Source texts of formatted documents

==================================================

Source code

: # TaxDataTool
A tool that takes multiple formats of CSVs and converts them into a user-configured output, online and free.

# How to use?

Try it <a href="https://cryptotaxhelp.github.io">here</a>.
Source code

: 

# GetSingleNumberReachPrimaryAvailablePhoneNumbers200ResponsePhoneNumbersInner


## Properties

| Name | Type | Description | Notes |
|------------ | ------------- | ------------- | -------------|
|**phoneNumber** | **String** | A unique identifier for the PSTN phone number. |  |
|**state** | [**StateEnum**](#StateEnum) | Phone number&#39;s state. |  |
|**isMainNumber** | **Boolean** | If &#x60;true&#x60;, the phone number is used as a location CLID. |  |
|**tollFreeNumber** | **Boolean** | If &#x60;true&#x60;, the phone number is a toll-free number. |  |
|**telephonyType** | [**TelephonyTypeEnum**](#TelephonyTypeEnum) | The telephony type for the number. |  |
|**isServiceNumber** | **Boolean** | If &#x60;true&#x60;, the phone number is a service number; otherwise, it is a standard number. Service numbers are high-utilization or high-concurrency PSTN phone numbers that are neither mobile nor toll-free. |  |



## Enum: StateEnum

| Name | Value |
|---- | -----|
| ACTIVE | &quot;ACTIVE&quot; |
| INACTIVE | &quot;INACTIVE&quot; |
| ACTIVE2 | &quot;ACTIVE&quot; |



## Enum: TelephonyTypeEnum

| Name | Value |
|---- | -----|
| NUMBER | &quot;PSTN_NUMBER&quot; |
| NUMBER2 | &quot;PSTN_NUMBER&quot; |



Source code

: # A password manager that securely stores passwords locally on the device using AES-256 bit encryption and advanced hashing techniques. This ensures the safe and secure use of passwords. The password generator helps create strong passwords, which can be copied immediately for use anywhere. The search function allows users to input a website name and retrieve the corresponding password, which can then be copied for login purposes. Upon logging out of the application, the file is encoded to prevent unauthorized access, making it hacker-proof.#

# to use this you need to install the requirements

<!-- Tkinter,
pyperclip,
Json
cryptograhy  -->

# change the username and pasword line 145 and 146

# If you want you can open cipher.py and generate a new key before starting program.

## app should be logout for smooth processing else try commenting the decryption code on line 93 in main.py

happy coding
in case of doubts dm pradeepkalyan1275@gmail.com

==================================================

* Task requirements: Output every record verbatim.

* Reply to the exercise:
Source code

: # TaxDataTool
A tool that takes multiple formats of CSVs and converts them into a user-configured output, online and free.

# How to use?

Try it <a href="https://cryptotaxhelp.github.io">here</a>.
Source code

: 

# GetSingleNumberReachPrimaryAvailablePhoneNumbers200ResponsePhoneNumbersInner


## Properties

| Name | Type | Description | Notes |
|------------ | ------------- | ------------- | -------------|
|**phoneNumber** | **String** | A unique identifier for the PSTN phone number. |  |
|**state** | [**StateEnum**](#StateEnum) | Phone number&#39;s state. |  |
|**isMainNumber** | **Boolean** | If &#x60;true&#x60;, the phone number is used as a location CLID. |  |
|**tollFreeNumber** | **Boolean** | If &#x60;true&#x60;, the phone number is a toll-free number. |  |
|**telephonyType** | [**TelephonyTypeEnum**](#TelephonyTypeEnum) | The telephony type for the number. |  |
|**isServiceNumber** | **Boolean** | If &#x60;true&#x60;, the phone number is a service number; otherwise, it is a standard number. Service numbers are high-utilization or high-concurrency PSTN phone numbers that are neither mobile nor toll-free. |  |



## Enum: StateEnum

| Name | Value |
|---- | -----|
| ACTIVE | &quot;ACTIVE&quot; |
| INACTIVE | &quot;INACTIVE&quot; |
| ACTIVE2 | &quot;ACTIVE&quot; |



## Enum: TelephonyTypeEnum

| Name | Value |
|---- | -----|
| NUMBER | &quot;PSTN_NUMBER&quot; |
| NUMBER2 | &quot;PSTN_NUMBER&quot; |



Source code

: # A password manager that securely stores passwords locally on the device using AES-256 bit encryption and advanced hashing techniques. This ensures the safe and secure use of passwords. The password generator helps create strong passwords, which can be copied immediately for use anywhere. The search function allows users to input a website name and retrieve the corresponding password, which can then be copied for login purposes. Upon logging out of the application, the file is encoded to prevent unauthorized access, making it hacker-proof.#

# to use this you need to install the requirements

<!-- Tkinter,
pyperclip,
Json
cryptograhy  -->

# change the username and pasword line 145 and 146

# If you want you can open cipher.py and generate a new key before starting program.

## app should be logout for smooth processing else try commenting the decryption code on line 93 in main.py

happy coding
in case of doubts dm pradeepkalyan1275@gmail.com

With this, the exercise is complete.